Acresce que, também este facto é inócuo para a boa decisão da causa, uma vez que, face ao que aqui já ficou dito, o Diretor de Finanças Adjunto, da Direção de Finanças 1..., considerando que a Recorrente tinha a sua sede em ... proferiu em 17.03.2010 despacho ao abrigo do artigo 17º do RCPIT, autorizando a Direcção de Finanças 4... a realizar os procedimentos de inspeção, de âmbito geral, aos exercícios de 2006, 2007, 2008 e 2009 - cfr. ponto 17. da factualidade assente.
Termos em que, se impõe negar provimento à alteração da matéria de facto assente. No entanto, dispondo os autos dos elementos probatórios para o efeito indispensáveis e ao abrigo do disposto no artigo 662.º n.º 1 do Código de Processo Civil, afigura-se-nos ser de alterar o facto que decorre do ponto 17. da matéria de facto assente, passando a constar do mesmo o seguinte:
17. Em 17/3/2010 o Director de Finanças Adjunto, da Direcção de Finanças 1..., proferiu despacho de onde decorre o seguinte:
“Ao abrigo do disposto no artigo 17º do Regime Complementar de Inspecção Tributária autorizo a direcção de Finanças 4... a realizar os procedimentos de inspecção, de âmbito geral, aos exercícios de 2006, 2007, 2008 e 2009, bem como, em sede de IVA e IRS, ao exercício de 2010, ao sujeito passivo [SCom01...] Lda (…) que, de acordo com os dados constantes do cadastro da DGCI, teve a sua sede na Rua 1... ... e actualmente na Av. ..., edifício ..., da freguesia ... (...), concelho 2..., distrito ..., tendo em consideração os seguintes fundamentos:
1º - De acordo coma informação elaborada na direcção de Finanças 2... que acompanhou o seu ofício nº 17250 de 01.03.2010, que se anexa, a referida empresa tem vindo a alterar por diversas vezes o local de centralização dos seus elementos de contabilidade, sem que tais alterações sejam acompanhadas de uma efectiva transferência desses elementos para os locais por si indicados.
2º - Em face de informações recolhidas junto do Serviço de Finanças 1..., no estabelecimento sito na Avª ..., edifício ..., da freguesia ... (...), concelho 2..., distrito ..., actual sede da empresa, não existem indícios de que esteja a ser ocupado, designadamente para o arquivo de elementos /documentos fiscalmente relevantes.

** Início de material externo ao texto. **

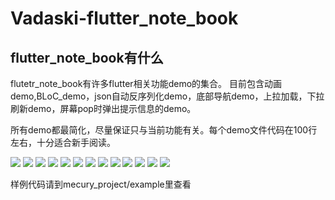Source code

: # Vadaski-flutter_note_book

## flutter_note_book有什么
flutetr_note_book有许多flutter相关功能demo的集合。
目前包含动画demo,BLoC_demo，json自动反序列化demo，底部导航demo，上拉加载，下拉刷新demo，屏幕pop时弹出提示信息的demo。

所有demo都最简化，尽量保证只与当前功能有关。每个demo文件代码在100行左右，十分适合新手阅读。

![](https://user-gold-cdn.xitu.io/2018/9/4/165a02b62048a355?w=246&h=498&f=gif&s=64464)
![](https://user-gold-cdn.xitu.io/2018/9/4/165a035681c0978c?w=246&h=498&f=gif&s=48394)
![](https://user-gold-cdn.xitu.io/2018/9/4/165a02eed2d89b3b?w=246&h=498&f=gif&s=42006)
![](https://user-gold-cdn.xitu.io/2018/9/4/165a03082955a07f?w=246&h=498&f=gif&s=42967)
![](https://user-gold-cdn.xitu.io/2018/9/4/165a031c9a65f0c9?w=246&h=498&f=gif&s=64208)
![](https://user-gold-cdn.xitu.io/2018/9/4/165a032fafb5fa50?w=246&h=498&f=gif&s=15581)
![](https://user-gold-cdn.xitu.io/2018/9/4/165a034555bb8468?w=246&h=498&f=gif&s=111510)
![](https://user-gold-cdn.xitu.io/2018/9/3/165a022c71523ac9?w=386&h=814&f=gif&s=183136)
![](https://user-gold-cdn.xitu.io/2018/9/7/165b34ca822a8f54?w=362&h=642&f=gif&s=4669741)
![](https://user-gold-cdn.xitu.io/2018/9/7/165b3542f724d46a?w=362&h=642&f=gif&s=3373834)
![](https://user-gold-cdn.xitu.io/2018/9/9/165ba4afd401fc53?w=362&h=642&f=gif&s=3125329)
![](https://user-gold-cdn.xitu.io/2018/9/9/165bd164ce03a359?w=362&h=642&f=gif&s=549629)
![](https://user-gold-cdn.xitu.io/2018/9/9/165bddae47c84b18?w=362&h=642&f=gif&s=486901)


样例代码请到mecury_project/example里查看
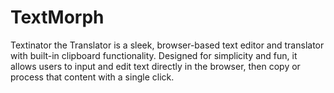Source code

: # TextMorph
Textinator the Translator is a sleek, browser-based text editor and translator with built-in clipboard functionality. Designed for simplicity and fun, it allows users to input and edit text directly in the browser, then copy or process that content with a single click.
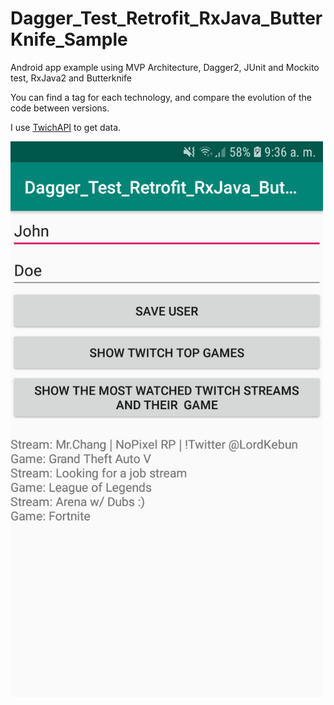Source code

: # Dagger_Test_Retrofit_RxJava_ButterKnife_Sample
Android app example using MVP Architecture, Dagger2, JUnit and Mockito test, RxJava2 and Butterknife

You can find a tag for each technology, and compare the evolution of the code between versions.

I use [TwichAPI](https://dev.twitch.tv/) to get data.

<img src="screenshot2.png" data-canonical-src="screenshot2.png" width="500" />

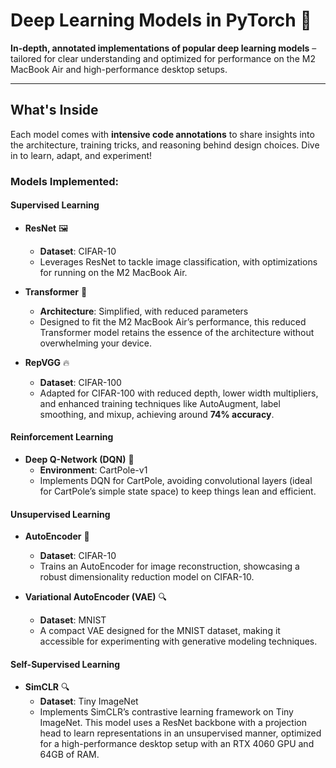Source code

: # Deep Learning Models in PyTorch 🚀

**In-depth, annotated implementations of popular deep learning models** – tailored for clear understanding and optimized for performance on the M2 MacBook Air and high-performance desktop setups.

---

## What's Inside 

Each model comes with **intensive code annotations** to share insights into the architecture, training tricks, and reasoning behind design choices. Dive in to learn, adapt, and experiment!

### Models Implemented:

#### **Supervised Learning**

- **ResNet** 🖼️  
  - **Dataset**: CIFAR-10  
  - Leverages ResNet to tackle image classification, with optimizations for running on the M2 MacBook Air.

- **Transformer** 🔄  
  - **Architecture**: Simplified, with reduced parameters  
  - Designed to fit the M2 MacBook Air’s performance, this reduced Transformer model retains the essence of the architecture without overwhelming your device.

- **RepVGG** 🔥  
  - **Dataset**: CIFAR-100  
  - Adapted for CIFAR-100 with reduced depth, lower width multipliers, and enhanced training techniques like AutoAugment, label smoothing, and mixup, achieving around **74% accuracy**.

#### **Reinforcement Learning**

- **Deep Q-Network (DQN)** 🎢  
  - **Environment**: CartPole-v1  
  - Implements DQN for CartPole, avoiding convolutional layers (ideal for CartPole’s simple state space) to keep things lean and efficient.

#### **Unsupervised Learning**

- **AutoEncoder** 🧩  
  - **Dataset**: CIFAR-10  
  - Trains an AutoEncoder for image reconstruction, showcasing a robust dimensionality reduction model on CIFAR-10.

- **Variational AutoEncoder (VAE)** 🔍  
  - **Dataset**: MNIST  
  - A compact VAE designed for the MNIST dataset, making it accessible for experimenting with generative modeling techniques.

#### **Self-Supervised Learning**

- **SimCLR** 🔍  
  - **Dataset**: Tiny ImageNet  
  - Implements SimCLR’s contrastive learning framework on Tiny ImageNet. This model uses a ResNet backbone with a projection head to learn representations in an unsupervised manner, optimized for a high-performance desktop setup with an RTX 4060 GPU and 64GB of RAM.
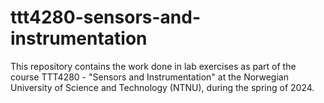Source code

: # ttt4280-sensors-and-instrumentation

This repository contains the work done in lab exercises as part of the course TTT4280 - "Sensors and Instrumentation" at the Norwegian University of Science and Technology (NTNU), during the spring of 2024.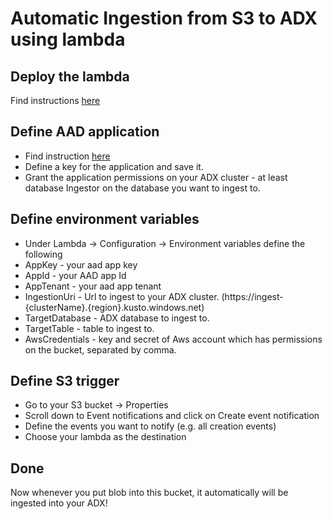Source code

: # Automatic Ingestion from S3 to ADX using lambda
## Deploy the lambda
Find instructions [here]( https://docs.aws.amazon.com/lambda/latest/dg/gettingstarted-package.html)
## Define AAD application
* Find instruction [here]( https://docs.microsoft.com/azure/active-directory/develop/howto-create-service-principal-portal)
* Define a key for the application and save it.
* Grant the application permissions on your ADX cluster - at least database Ingestor on the database you want to ingest to.
## Define environment variables
* Under Lambda -> Configuration -> Environment variables define the following
*   AppKey - your aad app key
*	AppId - your AAD app Id
*	AppTenant - your aad app tenant
*   IngestionUri - Url to ingest to your ADX cluster. (https://ingest-{clusterName}.{region}.kusto.windows.net)
*	TargetDatabase - ADX database to ingest to.
*	TargetTable - table to ingest to.
*	AwsCredentials - key and secret of Aws account which has permissions on the bucket, separated by comma.
## Define S3 trigger
*	Go to your S3 bucket -> Properties
*	Scroll down to Event notifications and click on Create event notification
*	Define the events you want to notify (e.g. all creation events)
*	Choose your lambda as the destination
## Done
Now whenever you put blob into this bucket, it automatically will be ingested into your ADX!
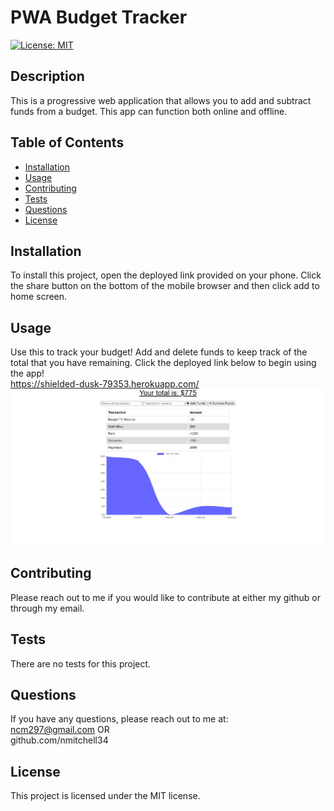 # PWA Budget Tracker
  [![License: MIT](https://img.shields.io/badge/License-MIT-yellow.svg)](https://opensource.org/licenses/MIT)
  ## Description 
  
  This is a progressive web application that allows you to add and subtract funds from a budget. This app can function both online and offline.
  
  
  ## Table of Contents
  
  * [Installation](#installation)
  * [Usage](#usage)
  * [Contributing](#contributing)
  * [Tests](#tests)
  * [Questions](#questions)
  * [License](#license)
  
  
  ## Installation
  To install this project, open the deployed link provided on your phone. Click the share button on the bottom of the mobile browser and then click add to home screen.
  
  
  ## Usage 
  Use this to track your budget! Add and delete funds to keep track of the total that you have remaining.
  Click the deployed link below to begin using the app!  
  https://shielded-dusk-79353.herokuapp.com/
  ![PWA Budget Tracker](./2020-07-29.png)
  
  ## Contributing
  Please reach out to me if you would like to contribute at either my github or through my email.
  
  ## Tests
  There are no tests for this project.
  
  
  ## Questions
  If you have any questions, please reach out to me at:<br>ncm297@gmail.com OR<br>github.com/nmitchell34
  
  
  ## License
  
  This project is licensed under the MIT license.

3º - Consultado o cadastro da DGCI verifica-se que o Sr. GG é o actual gerente e, também, o Técnico Oficial de Contas da (…)” - cfr. fls. 71 do suporte físico dos autos.
***
2.2.2. Do erro de julgamento de direito
2.2.2.1 Da caducidade do direito à liquidação
A Recorrente vem invocar a falta de notificação das liquidações no prazo de caducidade.
Vejamos.
Como decorre do disposto no n.º 3 do artigo 635.º do Código de Processo Civil, sob a epígrafe “Delimitação subjetiva e objetiva do recurso”, “Na falta de especificação, o recurso abrange tudo o que na parte dispositiva da sentença for desfavorável ao recorrente”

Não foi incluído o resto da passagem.